[Exercise data]:
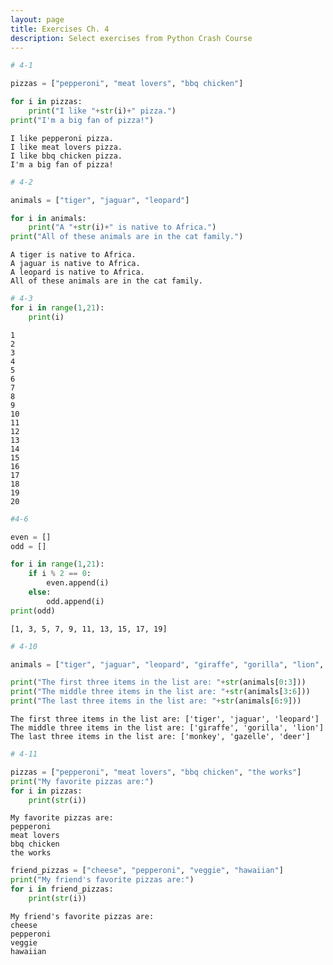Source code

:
 ```yaml
---
layout: page
title: Exercises Ch. 4
description: Select exercises from Python Crash Course
---
```


```python
# 4-1

pizzas = ["pepperoni", "meat lovers", "bbq chicken"]

for i in pizzas:
    print("I like "+str(i)+" pizza.")
print("I'm a big fan of pizza!")
```

    I like pepperoni pizza.
    I like meat lovers pizza.
    I like bbq chicken pizza.
    I'm a big fan of pizza!



```python
# 4-2

animals = ["tiger", "jaguar", "leopard"]

for i in animals:
    print("A "+str(i)+" is native to Africa.")
print("All of these animals are in the cat family.")
```

    A tiger is native to Africa.
    A jaguar is native to Africa.
    A leopard is native to Africa.
    All of these animals are in the cat family.



```python
# 4-3
for i in range(1,21):
    print(i)
```

    1
    2
    3
    4
    5
    6
    7
    8
    9
    10
    11
    12
    13
    14
    15
    16
    17
    18
    19
    20



```python
#4-6

even = []
odd = []

for i in range(1,21):
    if i % 2 == 0:
        even.append(i)
    else:
        odd.append(i)
print(odd)
```

    [1, 3, 5, 7, 9, 11, 13, 15, 17, 19]



```python
# 4-10

animals = ["tiger", "jaguar", "leopard", "giraffe", "gorilla", "lion", "monkey", "gazelle", "deer"]

print("The first three items in the list are: "+str(animals[0:3]))
print("The middle three items in the list are: "+str(animals[3:6]))
print("The last three items in the list are: "+str(animals[6:9]))
```

    The first three items in the list are: ['tiger', 'jaguar', 'leopard']
    The middle three items in the list are: ['giraffe', 'gorilla', 'lion']
    The last three items in the list are: ['monkey', 'gazelle', 'deer']



```python
# 4-11

pizzas = ["pepperoni", "meat lovers", "bbq chicken", "the works"]
print("My favorite pizzas are:")
for i in pizzas:
    print(str(i))

```

    My favorite pizzas are:
    pepperoni
    meat lovers
    bbq chicken
    the works



```python
friend_pizzas = ["cheese", "pepperoni", "veggie", "hawaiian"]
print("My friend's favorite pizzas are:")
for i in friend_pizzas:
    print(str(i))
```

    My friend's favorite pizzas are:
    cheese
    pepperoni
    veggie
    hawaiian



```python

```


```python

```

[Exercise]: Please repeat the listing precisely, excluding the pictures it contains.

[Solution to the exercise]:
Source code

:
 ```yaml
---
layout: page
title: Exercises Ch. 4
description: Select exercises from Python Crash Course
---
```


```python
# 4-1

pizzas = ["pepperoni", "meat lovers", "bbq chicken"]

for i in pizzas:
    print("I like "+str(i)+" pizza.")
print("I'm a big fan of pizza!")
```

    I like pepperoni pizza.
    I like meat lovers pizza.
    I like bbq chicken pizza.
    I'm a big fan of pizza!



```python
# 4-2

animals = ["tiger", "jaguar", "leopard"]

for i in animals:
    print("A "+str(i)+" is native to Africa.")
print("All of these animals are in the cat family.")
```

    A tiger is native to Africa.
    A jaguar is native to Africa.
    A leopard is native to Africa.
    All of these animals are in the cat family.



```python
# 4-3
for i in range(1,21):
    print(i)
```

    1
    2
    3
    4
    5
    6
    7
    8
    9
    10
    11
    12
    13
    14
    15
    16
    17
    18
    19
    20



```python
#4-6

even = []
odd = []

for i in range(1,21):
    if i % 2 == 0:
        even.append(i)
    else:
        odd.append(i)
print(odd)
```

    [1, 3, 5, 7, 9, 11, 13, 15, 17, 19]



```python
# 4-10

animals = ["tiger", "jaguar", "leopard", "giraffe", "gorilla", "lion", "monkey", "gazelle", "deer"]

print("The first three items in the list are: "+str(animals[0:3]))
print("The middle three items in the list are: "+str(animals[3:6]))
print("The last three items in the list are: "+str(animals[6:9]))
```

    The first three items in the list are: ['tiger', 'jaguar', 'leopard']
    The middle three items in the list are: ['giraffe', 'gorilla', 'lion']
    The last three items in the list are: ['monkey', 'gazelle', 'deer']



```python
# 4-11

pizzas = ["pepperoni", "meat lovers", "bbq chicken", "the works"]
print("My favorite pizzas are:")
for i in pizzas:
    print(str(i))

```

    My favorite pizzas are:
    pepperoni
    meat lovers
    bbq chicken
    the works



```python
friend_pizzas = ["cheese", "pepperoni", "veggie", "hawaiian"]
print("My friend's favorite pizzas are:")
for i in friend_pizzas:
    print(str(i))
```

    My friend's favorite pizzas are:
    cheese
    pepperoni
    veggie
    hawaiian



```python

```


```python

```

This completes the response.